When you create or enjoy a fanwork, whether you know it or not, you are usually relying on the laws of fair use and fair dealing. These laws–known as fair use in some countries (including the U.S.) and fair dealing in others (including Canada and the U.K.)–are what allow fans to make and post fanworks based on pre-existing copyrighted work without being copyright infringers. Every year, organizations across the Internet celebrate this set of laws and all of the wonderful creativity they promote.
Fair use and fair dealing laws provide that certain uses of copyrighted material are not infringing, even if they are done without the permission of the copyright holder. Fair use laws favor uses that transform the meaning or purpose of an underlying work, that are distributed noncommercially, that use limited amounts of the underlying work, and that do not compete with the underlying work in the market. Fair dealing laws also favor transformative uses such as parody, commentary, criticism, and noncommercial user-generated content. The OTW stands for the proposition that transformative, noncommercial fanworks are fair use.
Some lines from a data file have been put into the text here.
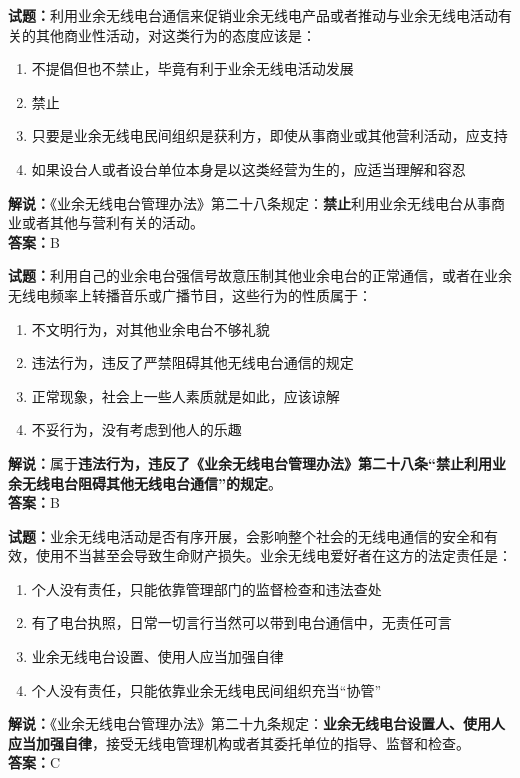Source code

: \documentclass{ctexbook}
\begin{document}
\vspace{1em}

\textbf{试题：}利用业余无线电台通信来促销业余无线电产品或者推动与业余无线电活动有关的其他商业性活动，对这类行为的态度应该是：
\begin{enumerate}[leftmargin=3em]
  \item 不提倡但也不禁止，毕竟有利于业余无线电活动发展
  \item 禁止
  \item 只要是业余无线电民间组织是获利方，即使从事商业或其他营利活动，应支持
  \item 如果设台人或者设台单位本身是以这类经营为生的，应适当理解和容忍
\end{enumerate}
\noindent\textbf{解说：}《业余无线电台管理办法》第二十八条规定：\textbf{禁止}利用业余无线电台从事商业或者其他与营利有关的活动。\\\noindent\textbf{答案：}B

\vspace{1em}

\textbf{试题：}利用自己的业余电台强信号故意压制其他业余电台的正常通信，或者在业余无线电频率上转播音乐或广播节目，这些行为的性质属于：
\begin{enumerate}[leftmargin=3em]
  \item 不文明行为，对其他业余电台不够礼貌
  \item 违法行为，违反了严禁阻碍其他无线电台通信的规定
  \item 正常现象，社会上一些人素质就是如此，应该谅解
  \item 不妥行为，没有考虑到他人的乐趣
\end{enumerate}
\noindent\textbf{解说：}属于\textbf{违法行为，违反了《业余无线电台管理办法》第二十八条“禁止利用业余无线电台阻碍其他无线电台通信”的规定}。\\\noindent\textbf{答案：}B

\vspace{1em}

\textbf{试题：}业余无线电活动是否有序开展，会影响整个社会的无线电通信的安全和有效，使用不当甚至会导致生命财产损失。业余无线电爱好者在这方的法定责任是：
\begin{enumerate}[leftmargin=3em]
  \item 个人没有责任，只能依靠管理部门的监督检查和违法查处
  \item 有了电台执照，日常一切言行当然可以带到电台通信中，无责任可言
  \item 业余无线电台设置、使用人应当加强自律
  \item 个人没有责任，只能依靠业余无线电民间组织充当“协管”
\end{enumerate}
\noindent\textbf{解说：}《业余无线电台管理办法》第二十九条规定：\textbf{业余无线电台设置人、使用人应当加强自律}，接受无线电管理机构或者其委托单位的指导、监督和检查。\\\noindent\textbf{答案：}C
\end{document}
OTW’s Legal advocacy project works to make sure that stays true, and to make sure that governments around the world recognize the value of fair use and fair dealing in making and interpreting their laws.
In the past, we’ve answered your questions about fair use and fair dealing, exploded some fair use misconceptions, and talked about how fair use and fair dealing laws apply to fanworks. We encourage you to check out those things, and the many wonderful posts and events that other organizations are putting on this week. We invite you to reach out to OTW Legal with your questions about fair use and copyright. And finally, we hope you celebrate fair use/fair dealing week this year by engaging in some fair use of your own!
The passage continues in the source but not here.